Several ops have also been added to simplify testing:
set_encoding S0, I0 - set encoding to specified index value
set_chartype S0, I0 - set chartype to specified index value
- these two can be deleted once these fields can be set via IO etc
transcode S0, S1, I0, I1 - transcode to specified encoding/chartype
Dynamic loading of a chartype is automatic if a request is made
for a non-existent chartype, e.g.
find_chartype I0, "8859-1" - this will load
parrot/runtime/chartypes/8859-1.TXT
set_chartype S0, I0
The search path and extension are hard-coded for now.
The mapping file format is that used by the Unicode consortium, and
8859-1.TXT
was downloaded directly from their web site; there are lots more mapping
files
there that we can use (Dan - can you confirm that the license is okay?)
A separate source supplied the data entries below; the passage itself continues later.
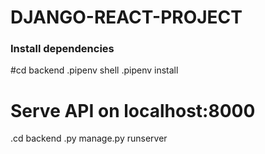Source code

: # DJANGO-REACT-PROJECT
### Install dependencies
#cd backend
.pipenv shell 
.pipenv install

# Serve API on localhost:8000
.cd backend
.py manage.py runserver


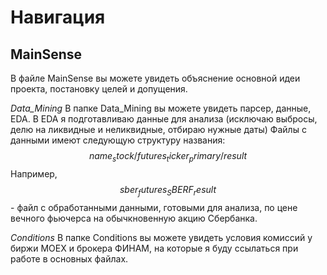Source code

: # Навигация 

## MainSense
В файле MainSense вы можете увидеть объяснение основной идеи проекта, постановку целей и допущения.

*Data_Mining*
В папке Data_Mining вы можете увидеть парсер, данные, EDA. В EDA я подготавливаю данные для анализа (исключаю выбросы, делю на ликвидные и неликвидные, отбираю нужные даты)
Файлы с данными имеют следующую структуру названия:
$$name_stock/futures_ticker_primary/result$$
Например, $$sber_futures_SBERF_result$$ - файл с обработанными данными, готовыми для анализа, по цене вечного фьючерса на обычкновенную акцию Сбербанка. 

*Conditions*
В папке Conditions вы можете увидеть условия комиссий у биржи MOEX и брокера ФИНАМ, на которые я буду ссылаться при работе в основных файлах.

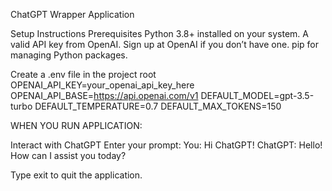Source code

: ChatGPT Wrapper Application


Setup Instructions
Prerequisites
Python 3.8+ installed on your system.
A valid API key from OpenAI. Sign up at OpenAI if you don’t have one.
pip for managing Python packages.

Create a .env file in the project root
OPENAI_API_KEY=your_openai_api_key_here
OPENAI_API_BASE=https://api.openai.com/v1
DEFAULT_MODEL=gpt-3.5-turbo
DEFAULT_TEMPERATURE=0.7
DEFAULT_MAX_TOKENS=150


WHEN YOU RUN APPLICATION:

Interact with ChatGPT
Enter your prompt:
You: Hi ChatGPT!
ChatGPT: Hello! How can I assist you today?

Type exit to quit the application.
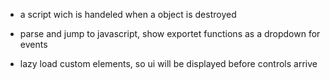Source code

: - a script wich is handeled when a object is destroyed
- parse and jump to javascript, show exportet functions as a dropdown for events

- lazy load custom elements, so ui will be displayed before controls arrive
There are a lot of limitations in the mechanism so far, including:
only singlebyte encoding
digit mapping is assumed to be standard ascii '0' to '9'
mapping from unicode uses full table scan
However, it should allow us to get a start on testing support for multiple
character sets in the rest of Parrot, and I wanted to get something in
for comments while I continue with further development.
All feedback welcome
--
Peter Gibbs
EmKel Systems
> All feedback welcome
How much does that overlap with icu/*?. Will we use that code or tables
only? What's the general plan?
leo